Biri Türkiye'nin ilk kadın opera sanatçısı Semiha Berksoy, diğeri değeri çok sonraları anlaşılmış dahi ressam Fikret Muallâ. 1930'larda tanıştılar...
Muallâ'nın, 2. Dünya Savaşı öncesi hiç dönmemecesine Fransa'ya gitmesiyle dostlukları mektuplara taşındı. Berksoy, dahi arkadaşını rakısız, mektupsuz ve habersiz bırakmadı. Ona 1967'de yolladığı son koli yanıtsız geri döndü. Fikret Muallâ ölmüştü. I972'de Paris'te sergi açan Semiha Berksoy dostuna yolladığı mektuplara Muallâ'nın koruyucusu Madam Angles sayesinde kavuştu. Angles, mektupları verirken Muallâ'nın bu mektupları her zaman cebinde taşıdığını ve zaman zaman çıkarıp okuduğunu anlattı. Semiha Berksoy, birbirlerine yazdıkları mektupları, yolladıkları resim ve desenleri; dostuna duyduğu sevgisini de katarak yayına hazırladı. Kızı Zeliha Berksoy'a bıraktığı bu kıymetli miras Boyut Yayın Grubu ve Semiha Berksoy Opera Vakfı tarafından ortaklaşa kitaplaştırıldı.
“Tımarhanelerde yatmaya niyetim yok… Fransa’da kuyruğumu sikmek için kâfi derecede vekil var… Fransa’da da oturmaya cesaretim kalmadı… Misalleri ve geçirdiğim ‘siyasi suikastlerin’ haddi hesabı yoktur. Ne ise, temiz süt helal fikirli olduğumuzdan mıdır, nedir? Elan, fakat büyük korkularla, namuslu namuslu geçinebiliyorum, çok çalışıyorum. Bu lâzım.”(s.72)

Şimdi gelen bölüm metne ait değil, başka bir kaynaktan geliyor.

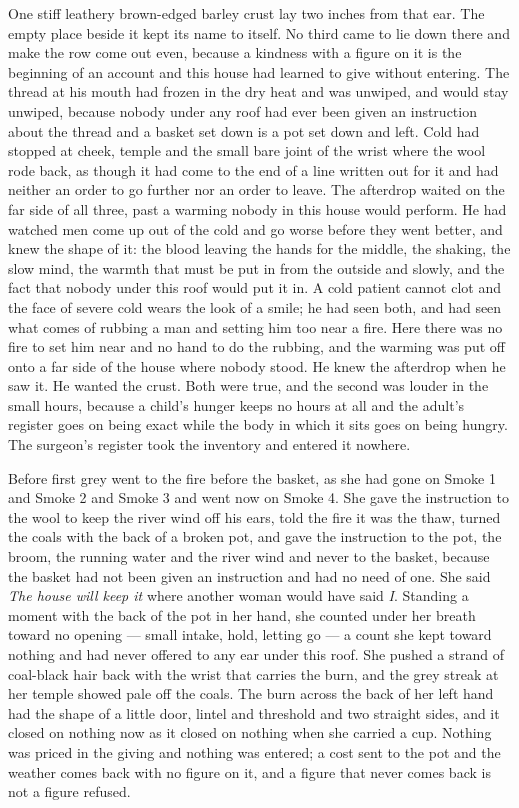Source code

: One stiff leathery brown-edged barley crust lay two inches from that ear. The empty place beside it kept its name to itself. No third came to lie down there and make the row come out even, because a kindness with a figure on it is the beginning of an account and this house had learned to give without entering. The thread at his mouth had frozen in the dry heat and was unwiped, and would stay unwiped, because nobody under any roof had ever been given an instruction about the thread and a basket set down is a pot set down and left. Cold had stopped at cheek, temple and the small bare joint of the wrist where the wool rode back, as though it had come to the end of a line written out for it and had neither an order to go further nor an order to leave. The afterdrop waited on the far side of all three, past a warming nobody in this house would perform. He had watched men come up out of the cold and go worse before they went better, and knew the shape of it: the blood leaving the hands for the middle, the shaking, the slow mind, the warmth that must be put in from the outside and slowly, and the fact that nobody under this roof would put it in. A cold patient cannot clot and the face of severe cold wears the look of a smile; he had seen both, and had seen what comes of rubbing a man and setting him too near a fire. Here there was no fire to set him near and no hand to do the rubbing, and the warming was put off onto a far side of the house where nobody stood. He knew the afterdrop when he saw it. He wanted the crust. Both were true, and the second was louder in the small hours, because a child's hunger keeps no hours at all and the adult's register goes on being exact while the body in which it sits goes on being hungry. The surgeon's register took the inventory and entered it nowhere.

\scenebreak

Before first grey  went to the fire before the basket, as she had gone on Smoke 1 and Smoke 2 and Smoke 3 and went now on Smoke 4. She gave the instruction to the wool to keep the river wind off his ears, told the fire it was the thaw, turned the coals with the back of a broken pot, and gave the instruction to the pot, the broom, the running water and the river wind and never to the basket, because the basket had not been given an instruction and had no need of one. She said \emph{The house will keep it} where another woman would have said \emph{I}. Standing a moment with the back of the pot in her hand, she counted under her breath toward no opening --- small intake, hold, letting go --- a count she kept toward nothing and had never offered to any ear under this roof. She pushed a strand of coal-black hair back with the wrist that carries the burn, and the grey streak at her temple showed pale off the coals. The burn across the back of her left hand had the shape of a little door, lintel and threshold and two straight sides, and it closed on nothing now as it closed on nothing when she carried a cup. Nothing was priced in the giving and nothing was entered; a cost sent to the pot and the weather comes back with no figure on it, and a figure that never comes back is not a figure refused.

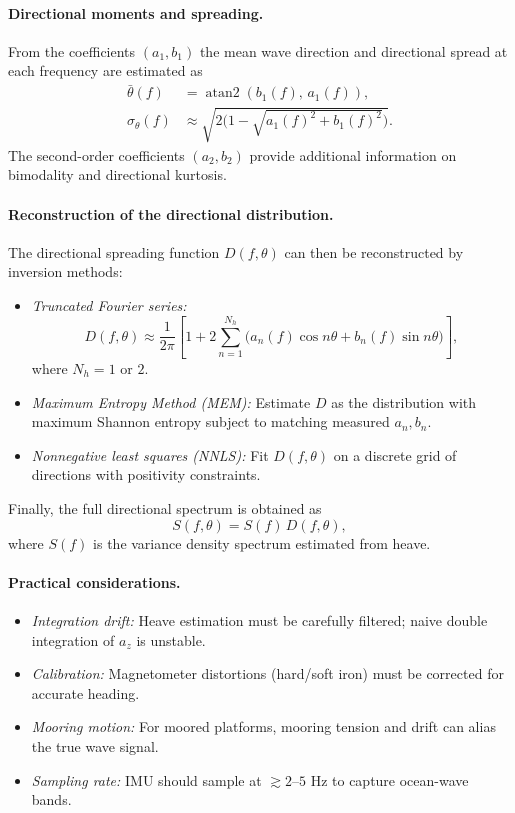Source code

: \documentclass[11pt]{article}
\begin{document}
\paragraph{Directional moments and spreading.}
From the coefficients $(a_1,b_1)$ the mean wave direction and directional spread at each frequency are estimated as
\begin{align}
\bar{\theta}(f) &= \operatorname{atan2}(b_1(f),\,a_1(f)), \\
\sigma_\theta(f) &\approx \sqrt{2\Big(1 - \sqrt{a_1(f)^2 + b_1(f)^2}\Big)}.
\end{align}
The second-order coefficients $(a_2,b_2)$ provide additional information on bimodality and directional kurtosis.

\paragraph{Reconstruction of the directional distribution.}
The directional spreading function $D(f,\theta)$ can then be reconstructed by inversion methods:
\begin{itemize}
  \item \emph{Truncated Fourier series:}
  \begin{equation}
  D(f,\theta) \approx \frac{1}{2\pi}\left[1 + 2\sum_{n=1}^{N_h}\big(a_n(f)\cos n\theta + b_n(f)\sin n\theta\big)\right],
  \end{equation}
  where $N_h=1$ or $2$.
  \item \emph{Maximum Entropy Method (MEM):} Estimate $D$ as the distribution with maximum Shannon entropy subject to matching measured $a_n,b_n$.
  \item \emph{Nonnegative least squares (NNLS):} Fit $D(f,\theta)$ on a discrete grid of directions with positivity constraints.
\end{itemize}
Finally, the full directional spectrum is obtained as
\begin{equation}
S(f,\theta) = S(f)\, D(f,\theta),
\end{equation}
where $S(f)$ is the variance density spectrum estimated from heave.

\paragraph{Practical considerations.}
\begin{itemize}
  \item \emph{Integration drift:} Heave estimation must be carefully filtered; naive double integration of $a_z$ is unstable.
  \item \emph{Calibration:} Magnetometer distortions (hard/soft iron) must be corrected for accurate heading.
  \item \emph{Mooring motion:} For moored platforms, mooring tension and drift can alias the true wave signal.
  \item \emph{Sampling rate:} IMU should sample at $\gtrsim 2$--$5$ Hz to capture ocean-wave bands.
\end{itemize}
\end{document}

Tabii ki güzel bir kitap. O dönemlerde yaşamış insanların hayatlarını okumak ayrı bir zevk. Birinin anlatımından ziyade kendi sözleri ile mektuplarından kişileri tanımak da ayrı bir keyif.
Yalnız kitaba 4 yıldız vermemin sebebi Semiha Berksoy'un Türkçe'sinin neredeyse günümüz Türkçe'si olmasına rağmen malesef Fikret Mualla'nın yazıları çok eski dilde kalmış olması. Tabii ki Fikret Mualla'ya "niye böyle yazdın?" diyecek değilim, ama tabi yayınevinin dipnotlarla veya kitap sonunda bir sözlük bulundurmasını isterdim. Yani bazı mektupları anlamak sıkıyor. Bir elimde telefon internetten kelimelerin anlamını öğrenmeye çalışmak, diğer yandan kitabı okumaya çalışmak, bazen tahminlerde bulunarak anlamaya çalışmak bence çok yorucu. Ben bu dönemlerde yaşamış insanların kesinlikle gençler tarafından okunmasını istiyorum. Fakat eğer bu kitabı okumaya niyetli gençler varsa, eğer kitabın kapağında "Günümüz Türkçesi ile" yazmıyorsa okumakta zorlanabilirler. Bu eleştirim yayınevine. Eğer dilini anlayabilseydik Fikret Mualla'nın kitap 5 değil 6 yıldız da alabilirdi.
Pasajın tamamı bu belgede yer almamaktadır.